From the entries below, copy every line where the string "Hillshade" appears.
--------------------
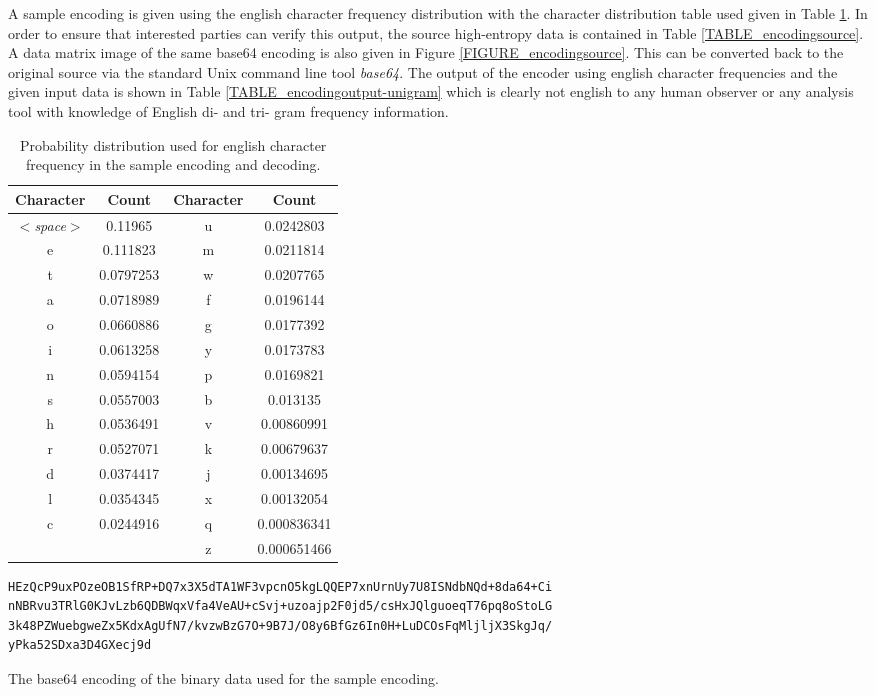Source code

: \documentclass[12pt]{report}
\theoremstyle{remark}
\theoremstyle{definition}
\theoremstyle{definition}
\theoremstyle{definition}
\begin{document}
\begin{appendices}
A sample encoding is given using the english character
frequency distribution with the character distribution table used given in Table
\ref{TABLE_unigrams}. In order to ensure that interested parties can verify this
output, the source high-entropy data is contained in Table
\ref{TABLE_encodingsource}. A data matrix image of the same base64 encoding is
also given in Figure \ref{FIGURE_encodingsource}. This can be converted back to
the original source via the standard Unix command line tool \emph{base64}. The
output of the encoder using english character frequencies and the given input
data is shown in Table \ref{TABLE_encodingoutput-unigram} which is clearly not
english to any human observer or any analysis tool with knowledge of English di-
and tri- gram frequency information.

\begin{table}
\centering
\begin{tabular}{ | c | c || c | c | }
Character&Count&Character&Count\\
\hline
$<$\emph{space}$>$&0.11965  &  u&0.0242803\\
e&0.111823 &  m&0.0211814\\
t&0.0797253&  w&0.0207765\\
a&0.0718989&  f&0.0196144\\
o&0.0660886&  g&0.0177392\\
i&0.0613258&  y&0.0173783\\
n&0.0594154&  p&0.0169821\\
s&0.0557003&  b&0.013135\\
h&0.0536491&  v&0.00860991\\
r&0.0527071&  k&0.00679637\\
d&0.0374417&  j&0.00134695\\
l&0.0354345&  x&0.00132054\\
c&0.0244916&  q&0.000836341\\
       &    &  z&0.000651466\\
\end{tabular}
\caption[English character frequency]{Probability distribution used for english character frequency in the sample encoding and decoding.}
\label{TABLE_unigrams}
\end{table}

\begin{table}
\begin{verbatim}
HEzQcP9uxPOzeOB1SfRP+DQ7x3X5dTA1WF3vpcnO5kgLQQEP7xnUrnUy7U8ISNdbNQd+8da64+Ci
nNBRvu3TRlG0KJvLzb6QDBWqxVfa4VeAU+cSvj+uzoajp2F0jd5/csHxJQlguoeqT76pq8oStoLG
3k48PZWuebgweZx5KdxAgUfN7/kvzwBzG7O+9B7J/O8y6BfGz6In0H+LuDCOsFqMljljX3SkgJq/
yPka52SDxa3D4GXecj9d
\end{verbatim}
\caption[Encoding sample - source]{The base64 encoding of the binary data used for the sample encoding.}
\label{TABLE_encodingsource}
\end{table}


\end{appendices}
\end{document}
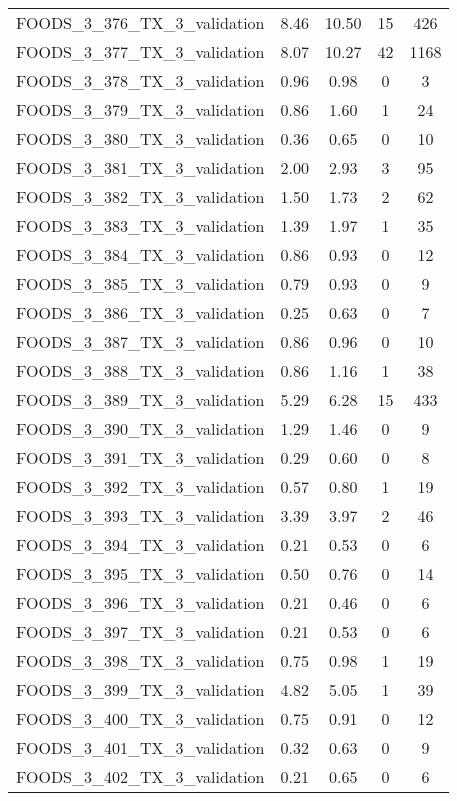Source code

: \begin{table}
\begin{tabular}{|l|c|c|c|c|}
FOODS\_3\_376\_TX\_3\_validation & 8.46 & 10.50 & 15 & 426 \\
FOODS\_3\_377\_TX\_3\_validation & 8.07 & 10.27 & 42 & 1168 \\
FOODS\_3\_378\_TX\_3\_validation & 0.96 & 0.98 & 0 & 3 \\
FOODS\_3\_379\_TX\_3\_validation & 0.86 & 1.60 & 1 & 24 \\
FOODS\_3\_380\_TX\_3\_validation & 0.36 & 0.65 & 0 & 10 \\
FOODS\_3\_381\_TX\_3\_validation & 2.00 & 2.93 & 3 & 95 \\
FOODS\_3\_382\_TX\_3\_validation & 1.50 & 1.73 & 2 & 62 \\
FOODS\_3\_383\_TX\_3\_validation & 1.39 & 1.97 & 1 & 35 \\
FOODS\_3\_384\_TX\_3\_validation & 0.86 & 0.93 & 0 & 12 \\
FOODS\_3\_385\_TX\_3\_validation & 0.79 & 0.93 & 0 & 9 \\
FOODS\_3\_386\_TX\_3\_validation & 0.25 & 0.63 & 0 & 7 \\
FOODS\_3\_387\_TX\_3\_validation & 0.86 & 0.96 & 0 & 10 \\
FOODS\_3\_388\_TX\_3\_validation & 0.86 & 1.16 & 1 & 38 \\
FOODS\_3\_389\_TX\_3\_validation & 5.29 & 6.28 & 15 & 433 \\
FOODS\_3\_390\_TX\_3\_validation & 1.29 & 1.46 & 0 & 9 \\
FOODS\_3\_391\_TX\_3\_validation & 0.29 & 0.60 & 0 & 8 \\
FOODS\_3\_392\_TX\_3\_validation & 0.57 & 0.80 & 1 & 19 \\
FOODS\_3\_393\_TX\_3\_validation & 3.39 & 3.97 & 2 & 46 \\
FOODS\_3\_394\_TX\_3\_validation & 0.21 & 0.53 & 0 & 6 \\
FOODS\_3\_395\_TX\_3\_validation & 0.50 & 0.76 & 0 & 14 \\
FOODS\_3\_396\_TX\_3\_validation & 0.21 & 0.46 & 0 & 6 \\
FOODS\_3\_397\_TX\_3\_validation & 0.21 & 0.53 & 0 & 6 \\
FOODS\_3\_398\_TX\_3\_validation & 0.75 & 0.98 & 1 & 19 \\
FOODS\_3\_399\_TX\_3\_validation & 4.82 & 5.05 & 1 & 39 \\
FOODS\_3\_400\_TX\_3\_validation & 0.75 & 0.91 & 0 & 12 \\
FOODS\_3\_401\_TX\_3\_validation & 0.32 & 0.63 & 0 & 9 \\
FOODS\_3\_402\_TX\_3\_validation & 0.21 & 0.65 & 0 & 6 \\

\end{tabular}
\end{table}
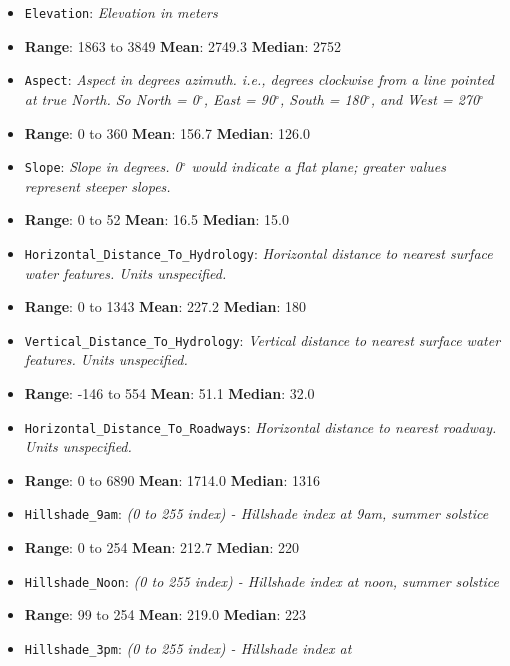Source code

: \documentclass[11pt]{article}
\begin{document}
\begin{itemize}
\item
  \texttt{Elevation}: \emph{Elevation in meters}
\item
  \textbf{Range}: 1863 to 3849 \textbar{} \textbf{Mean}: 2749.3
  \textbar{} \textbf{Median}: 2752
\item
  \texttt{Aspect}: \emph{Aspect in degrees azimuth. i.e., degrees
  clockwise from a line pointed at true North. So North = 0\(^\circ\),
  East = 90\(^\circ\), South = 180\(^\circ\), and West = 270\(^\circ\)}
\item
  \textbf{Range}: 0 to 360 \textbar{} \textbf{Mean}: 156.7 \textbar{}
  \textbf{Median}: 126.0
\item
  \texttt{Slope}: \emph{Slope in degrees. 0\(^\circ\) would indicate a
  flat plane; greater values represent steeper slopes.}
\item
  \textbf{Range}: 0 to 52 \textbar{} \textbf{Mean}: 16.5 \textbar{}
  \textbf{Median}: 15.0
\item
  \texttt{Horizontal\_Distance\_To\_Hydrology}: \emph{Horizontal
  distance to nearest surface water features. Units unspecified.}
\item
  \textbf{Range}: 0 to 1343 \textbar{} \textbf{Mean}: 227.2 \textbar{}
  \textbf{Median}: 180
\item
  \texttt{Vertical\_Distance\_To\_Hydrology}: \emph{Vertical distance to
  nearest surface water features. Units unspecified.}
\item
  \textbf{Range}: -146 to 554 \textbar{} \textbf{Mean}: 51.1 \textbar{}
  \textbf{Median}: 32.0
\item
  \texttt{Horizontal\_Distance\_To\_Roadways}: \emph{Horizontal distance
  to nearest roadway. Units unspecified.}
\item
  \textbf{Range}: 0 to 6890 \textbar{} \textbf{Mean}: 1714.0 \textbar{}
  \textbf{Median}: 1316
\item
  \texttt{Hillshade\_9am}: \emph{(0 to 255 index) - Hillshade index at
  9am, summer solstice}
\item
  \textbf{Range}: 0 to 254 \textbar{} \textbf{Mean}: 212.7 \textbar{}
  \textbf{Median}: 220
\item
  \texttt{Hillshade\_Noon}: \emph{(0 to 255 index) - Hillshade index at
  noon, summer solstice}
\item
  \textbf{Range}: 99 to 254 \textbar{} \textbf{Mean}: 219.0 \textbar{}
  \textbf{Median}: 223
\item
  \texttt{Hillshade\_3pm}: \emph{(0 to 255 index) - Hillshade index at
}
\end{itemize}
\end{document}
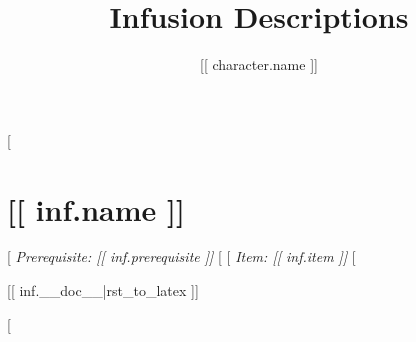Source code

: \documentclass[10pt,twocolumn,lettersize]{article}
\title{Infusion Descriptions}
\author{[[ character.name ]]}
\date{}
\begin{document}
\maketitle

[%

  \section*{[[ inf.name ]]}

  [%
    \textit{Prerequisite: [[ inf.prerequisite ]]}%
  [%
  [%
  	\textit{Item: [[ inf.item ]]}%
  [%


  [[ inf.__doc__|rst_to_latex ]]

[%
\end{document}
--------------------
Result for this exercise:
  \texttt{Hillshade\_9am}: \emph{(0 to 255 index) - Hillshade index at
  \texttt{Hillshade\_Noon}: \emph{(0 to 255 index) - Hillshade index at
  \texttt{Hillshade\_3pm}: \emph{(0 to 255 index) - Hillshade index at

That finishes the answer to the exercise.